● Aim of the task
I need each line of the entries below that includes the string "existing".

● Dataset entries
== == ==

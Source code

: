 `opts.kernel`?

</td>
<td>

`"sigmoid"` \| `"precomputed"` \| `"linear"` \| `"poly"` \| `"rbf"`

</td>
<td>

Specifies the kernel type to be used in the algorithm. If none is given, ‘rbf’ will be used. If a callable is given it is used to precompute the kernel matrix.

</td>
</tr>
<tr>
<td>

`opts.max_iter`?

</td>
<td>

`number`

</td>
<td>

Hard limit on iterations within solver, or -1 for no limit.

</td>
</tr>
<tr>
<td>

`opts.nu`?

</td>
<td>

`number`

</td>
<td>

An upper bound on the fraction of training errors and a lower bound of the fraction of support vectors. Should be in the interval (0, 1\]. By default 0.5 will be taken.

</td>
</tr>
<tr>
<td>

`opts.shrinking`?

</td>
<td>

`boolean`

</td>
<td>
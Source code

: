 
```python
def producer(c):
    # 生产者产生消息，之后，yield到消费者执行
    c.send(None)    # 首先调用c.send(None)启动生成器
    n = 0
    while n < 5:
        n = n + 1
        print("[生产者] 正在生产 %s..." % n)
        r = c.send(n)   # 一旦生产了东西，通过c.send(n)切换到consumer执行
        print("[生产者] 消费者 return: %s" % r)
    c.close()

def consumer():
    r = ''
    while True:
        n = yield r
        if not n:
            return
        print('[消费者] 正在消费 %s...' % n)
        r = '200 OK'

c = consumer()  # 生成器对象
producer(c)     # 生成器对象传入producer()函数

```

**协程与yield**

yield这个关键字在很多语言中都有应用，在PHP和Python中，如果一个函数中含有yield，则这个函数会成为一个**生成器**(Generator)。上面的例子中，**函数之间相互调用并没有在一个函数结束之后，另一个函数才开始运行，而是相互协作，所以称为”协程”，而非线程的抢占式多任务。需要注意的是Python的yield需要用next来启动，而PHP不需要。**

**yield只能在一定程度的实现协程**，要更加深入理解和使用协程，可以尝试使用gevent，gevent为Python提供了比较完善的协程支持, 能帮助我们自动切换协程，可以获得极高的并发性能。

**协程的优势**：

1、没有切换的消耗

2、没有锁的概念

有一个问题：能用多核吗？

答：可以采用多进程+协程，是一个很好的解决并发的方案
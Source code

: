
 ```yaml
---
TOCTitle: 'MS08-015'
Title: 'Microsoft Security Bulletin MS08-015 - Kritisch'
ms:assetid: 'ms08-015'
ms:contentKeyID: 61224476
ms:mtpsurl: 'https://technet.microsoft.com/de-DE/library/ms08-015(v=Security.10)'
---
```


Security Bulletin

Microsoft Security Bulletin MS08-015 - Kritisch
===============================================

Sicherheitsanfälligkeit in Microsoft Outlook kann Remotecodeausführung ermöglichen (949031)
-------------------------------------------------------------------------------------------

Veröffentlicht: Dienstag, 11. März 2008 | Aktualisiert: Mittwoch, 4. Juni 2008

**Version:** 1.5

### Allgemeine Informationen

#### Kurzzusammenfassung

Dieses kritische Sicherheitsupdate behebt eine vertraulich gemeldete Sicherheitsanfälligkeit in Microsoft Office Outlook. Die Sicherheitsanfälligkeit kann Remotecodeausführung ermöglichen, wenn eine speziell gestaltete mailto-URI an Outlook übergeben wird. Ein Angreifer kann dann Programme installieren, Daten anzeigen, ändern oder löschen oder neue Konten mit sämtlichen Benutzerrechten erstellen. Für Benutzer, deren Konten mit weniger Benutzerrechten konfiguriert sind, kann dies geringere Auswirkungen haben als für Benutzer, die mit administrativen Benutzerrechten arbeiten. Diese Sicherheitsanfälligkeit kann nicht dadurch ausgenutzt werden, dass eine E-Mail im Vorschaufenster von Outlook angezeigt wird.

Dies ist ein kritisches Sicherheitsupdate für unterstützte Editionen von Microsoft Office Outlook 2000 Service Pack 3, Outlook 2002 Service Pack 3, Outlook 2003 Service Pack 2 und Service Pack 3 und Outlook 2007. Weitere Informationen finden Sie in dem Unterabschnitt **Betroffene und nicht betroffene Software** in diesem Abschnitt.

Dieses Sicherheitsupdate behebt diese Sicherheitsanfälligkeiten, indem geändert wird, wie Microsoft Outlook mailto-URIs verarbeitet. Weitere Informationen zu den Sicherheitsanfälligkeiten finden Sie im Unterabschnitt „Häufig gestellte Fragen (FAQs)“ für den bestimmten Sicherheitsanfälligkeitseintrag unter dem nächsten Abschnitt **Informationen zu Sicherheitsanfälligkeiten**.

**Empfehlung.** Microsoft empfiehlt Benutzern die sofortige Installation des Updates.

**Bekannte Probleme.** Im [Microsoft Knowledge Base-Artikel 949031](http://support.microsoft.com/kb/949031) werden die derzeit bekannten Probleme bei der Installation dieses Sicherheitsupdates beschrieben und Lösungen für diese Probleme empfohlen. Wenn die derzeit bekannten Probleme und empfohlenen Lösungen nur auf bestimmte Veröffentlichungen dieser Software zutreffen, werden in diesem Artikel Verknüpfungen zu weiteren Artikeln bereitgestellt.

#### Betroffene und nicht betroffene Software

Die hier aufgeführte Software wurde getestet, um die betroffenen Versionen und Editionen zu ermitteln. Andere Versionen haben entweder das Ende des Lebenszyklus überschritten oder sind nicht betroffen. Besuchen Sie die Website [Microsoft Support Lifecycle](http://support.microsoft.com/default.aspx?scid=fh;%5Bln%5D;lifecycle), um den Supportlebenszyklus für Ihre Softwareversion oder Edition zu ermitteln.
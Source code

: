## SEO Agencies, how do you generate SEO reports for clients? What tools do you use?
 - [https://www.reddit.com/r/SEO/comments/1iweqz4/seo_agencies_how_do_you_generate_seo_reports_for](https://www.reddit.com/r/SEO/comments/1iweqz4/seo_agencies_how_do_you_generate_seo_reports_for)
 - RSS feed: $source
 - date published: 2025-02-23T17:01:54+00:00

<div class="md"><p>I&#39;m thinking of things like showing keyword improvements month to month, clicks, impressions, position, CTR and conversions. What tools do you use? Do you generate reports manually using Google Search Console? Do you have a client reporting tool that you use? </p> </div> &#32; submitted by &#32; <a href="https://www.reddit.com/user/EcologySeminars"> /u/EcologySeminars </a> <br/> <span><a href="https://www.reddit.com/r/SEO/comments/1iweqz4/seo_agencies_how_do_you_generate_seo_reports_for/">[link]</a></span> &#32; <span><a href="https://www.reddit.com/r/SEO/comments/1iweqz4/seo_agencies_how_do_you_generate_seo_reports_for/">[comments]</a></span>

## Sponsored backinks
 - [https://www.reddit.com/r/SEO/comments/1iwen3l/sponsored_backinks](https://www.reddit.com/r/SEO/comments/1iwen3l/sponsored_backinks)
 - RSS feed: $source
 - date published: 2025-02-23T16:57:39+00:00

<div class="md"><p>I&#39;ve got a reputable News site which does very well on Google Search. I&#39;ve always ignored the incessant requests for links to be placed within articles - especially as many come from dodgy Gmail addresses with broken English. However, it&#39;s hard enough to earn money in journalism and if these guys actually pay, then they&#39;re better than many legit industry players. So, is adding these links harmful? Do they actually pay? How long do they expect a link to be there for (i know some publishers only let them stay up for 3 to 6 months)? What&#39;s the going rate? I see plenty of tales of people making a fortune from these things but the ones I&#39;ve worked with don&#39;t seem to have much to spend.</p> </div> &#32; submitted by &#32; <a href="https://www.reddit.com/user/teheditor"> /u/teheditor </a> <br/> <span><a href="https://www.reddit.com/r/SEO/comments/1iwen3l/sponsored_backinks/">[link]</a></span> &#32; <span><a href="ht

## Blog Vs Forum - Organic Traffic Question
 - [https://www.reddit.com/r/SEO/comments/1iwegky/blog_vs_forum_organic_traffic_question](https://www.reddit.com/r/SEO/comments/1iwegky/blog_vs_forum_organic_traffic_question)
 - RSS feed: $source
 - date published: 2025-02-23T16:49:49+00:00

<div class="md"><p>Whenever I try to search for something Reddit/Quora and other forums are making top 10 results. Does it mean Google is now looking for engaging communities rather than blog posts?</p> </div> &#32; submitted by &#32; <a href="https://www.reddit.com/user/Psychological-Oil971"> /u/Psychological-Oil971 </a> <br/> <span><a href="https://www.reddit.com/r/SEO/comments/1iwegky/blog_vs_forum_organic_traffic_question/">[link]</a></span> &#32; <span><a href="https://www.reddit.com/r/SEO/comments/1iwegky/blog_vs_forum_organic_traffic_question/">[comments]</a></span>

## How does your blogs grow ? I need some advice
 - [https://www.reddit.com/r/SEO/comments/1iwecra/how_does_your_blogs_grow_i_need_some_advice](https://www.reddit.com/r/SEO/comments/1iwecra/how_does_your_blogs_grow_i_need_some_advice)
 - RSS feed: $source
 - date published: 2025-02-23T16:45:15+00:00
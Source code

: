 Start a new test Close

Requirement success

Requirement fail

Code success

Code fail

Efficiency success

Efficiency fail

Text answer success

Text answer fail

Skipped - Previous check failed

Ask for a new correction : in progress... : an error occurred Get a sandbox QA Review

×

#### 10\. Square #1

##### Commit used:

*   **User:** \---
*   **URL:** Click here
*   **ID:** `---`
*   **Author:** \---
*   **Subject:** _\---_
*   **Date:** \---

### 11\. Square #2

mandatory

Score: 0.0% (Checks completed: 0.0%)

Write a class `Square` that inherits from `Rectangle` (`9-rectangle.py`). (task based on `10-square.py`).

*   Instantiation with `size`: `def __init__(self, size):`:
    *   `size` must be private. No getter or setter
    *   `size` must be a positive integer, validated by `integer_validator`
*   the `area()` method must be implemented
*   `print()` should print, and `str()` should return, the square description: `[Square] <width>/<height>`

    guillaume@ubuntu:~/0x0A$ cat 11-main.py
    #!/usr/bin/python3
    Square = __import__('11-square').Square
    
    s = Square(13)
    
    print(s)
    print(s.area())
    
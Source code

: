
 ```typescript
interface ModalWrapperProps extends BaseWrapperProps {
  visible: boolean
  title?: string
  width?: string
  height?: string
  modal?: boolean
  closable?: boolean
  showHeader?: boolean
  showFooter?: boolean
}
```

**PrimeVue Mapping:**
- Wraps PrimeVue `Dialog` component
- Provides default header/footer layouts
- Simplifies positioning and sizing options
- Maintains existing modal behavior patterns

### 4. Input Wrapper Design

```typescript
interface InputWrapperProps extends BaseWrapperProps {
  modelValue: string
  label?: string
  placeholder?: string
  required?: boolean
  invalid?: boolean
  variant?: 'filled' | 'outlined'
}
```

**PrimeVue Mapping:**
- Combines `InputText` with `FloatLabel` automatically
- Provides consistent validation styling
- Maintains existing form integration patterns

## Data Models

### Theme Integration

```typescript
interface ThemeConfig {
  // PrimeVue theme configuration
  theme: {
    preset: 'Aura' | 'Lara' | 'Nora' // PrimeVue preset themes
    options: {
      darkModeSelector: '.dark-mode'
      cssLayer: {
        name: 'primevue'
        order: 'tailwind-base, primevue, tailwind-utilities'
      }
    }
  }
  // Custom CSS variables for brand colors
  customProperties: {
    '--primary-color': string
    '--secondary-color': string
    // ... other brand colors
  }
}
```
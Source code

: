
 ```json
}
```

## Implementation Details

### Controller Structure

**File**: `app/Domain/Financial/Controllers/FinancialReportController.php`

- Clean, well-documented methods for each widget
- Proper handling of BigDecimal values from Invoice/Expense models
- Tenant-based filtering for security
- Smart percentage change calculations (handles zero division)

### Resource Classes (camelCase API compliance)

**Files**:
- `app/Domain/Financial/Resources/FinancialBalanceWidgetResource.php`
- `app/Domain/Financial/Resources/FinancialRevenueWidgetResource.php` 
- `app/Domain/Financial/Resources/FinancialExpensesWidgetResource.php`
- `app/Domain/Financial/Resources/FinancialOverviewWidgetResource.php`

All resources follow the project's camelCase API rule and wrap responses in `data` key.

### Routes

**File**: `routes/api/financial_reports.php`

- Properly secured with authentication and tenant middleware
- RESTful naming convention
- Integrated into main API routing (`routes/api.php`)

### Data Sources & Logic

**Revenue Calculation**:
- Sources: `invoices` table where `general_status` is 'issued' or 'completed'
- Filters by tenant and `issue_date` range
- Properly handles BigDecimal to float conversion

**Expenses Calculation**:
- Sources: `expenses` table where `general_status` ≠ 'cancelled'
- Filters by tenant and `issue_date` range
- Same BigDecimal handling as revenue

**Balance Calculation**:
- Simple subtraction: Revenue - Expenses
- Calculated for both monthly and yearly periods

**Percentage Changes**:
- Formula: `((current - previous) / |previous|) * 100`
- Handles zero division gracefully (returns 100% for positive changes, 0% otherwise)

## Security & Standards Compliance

== == ==

● Output for this exercise
- Maintains existing modal behavior patterns
- Maintains existing form integration patterns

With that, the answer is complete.